What you have to do: Take the data below and extract the lines from the one with "- 宝塔面板 → 终端" to the one with "3. Nun können", inclusive, exactly as written.

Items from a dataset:

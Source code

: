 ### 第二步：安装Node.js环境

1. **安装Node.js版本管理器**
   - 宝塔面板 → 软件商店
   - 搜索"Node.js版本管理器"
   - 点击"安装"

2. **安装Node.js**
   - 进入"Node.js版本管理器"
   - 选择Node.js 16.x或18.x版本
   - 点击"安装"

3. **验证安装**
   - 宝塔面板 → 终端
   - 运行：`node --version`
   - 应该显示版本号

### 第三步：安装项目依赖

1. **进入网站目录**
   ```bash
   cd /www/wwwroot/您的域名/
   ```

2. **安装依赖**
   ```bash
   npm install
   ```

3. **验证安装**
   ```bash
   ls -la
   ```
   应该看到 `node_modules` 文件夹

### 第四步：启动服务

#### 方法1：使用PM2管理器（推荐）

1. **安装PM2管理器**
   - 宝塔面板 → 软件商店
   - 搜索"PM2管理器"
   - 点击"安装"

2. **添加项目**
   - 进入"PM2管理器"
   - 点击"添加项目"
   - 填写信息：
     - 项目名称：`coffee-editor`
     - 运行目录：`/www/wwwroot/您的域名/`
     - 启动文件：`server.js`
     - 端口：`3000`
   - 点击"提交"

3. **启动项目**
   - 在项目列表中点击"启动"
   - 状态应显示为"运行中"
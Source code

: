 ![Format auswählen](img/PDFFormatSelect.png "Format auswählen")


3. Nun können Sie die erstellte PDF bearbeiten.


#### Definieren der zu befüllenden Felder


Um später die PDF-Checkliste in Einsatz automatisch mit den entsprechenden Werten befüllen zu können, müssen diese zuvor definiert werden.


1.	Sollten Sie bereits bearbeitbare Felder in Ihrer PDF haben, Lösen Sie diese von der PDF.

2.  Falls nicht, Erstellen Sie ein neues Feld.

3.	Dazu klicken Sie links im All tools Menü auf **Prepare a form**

Exercise solution:
   - 宝塔面板 → 终端
   - 运行：`node --version`
   - 应该显示版本号

### 第三步：安装项目依赖

1. **进入网站目录**
   ```bash
   cd /www/wwwroot/您的域名/
   ```

2. **安装依赖**
   ```bash
   npm install
   ```

3. **验证安装**
   ```bash
   ls -la
   ```
   应该看到 `node_modules` 文件夹

### 第四步：启动服务

#### 方法1：使用PM2管理器（推荐）

1. **安装PM2管理器**
   - 宝塔面板 → 软件商店
   - 搜索"PM2管理器"
   - 点击"安装"

2. **添加项目**
   - 进入"PM2管理器"
   - 点击"添加项目"
   - 填写信息：
     - 项目名称：`coffee-editor`
     - 运行目录：`/www/wwwroot/您的域名/`
     - 启动文件：`server.js`
     - 端口：`3000`
   - 点击"提交"

3. **启动项目**
   - 在项目列表中点击"启动"
   - 状态应显示为"运行中"
Source code

: ![Format auswählen](img/PDFFormatSelect.png "Format auswählen")


3. Nun können Sie die erstellte PDF bearbeiten.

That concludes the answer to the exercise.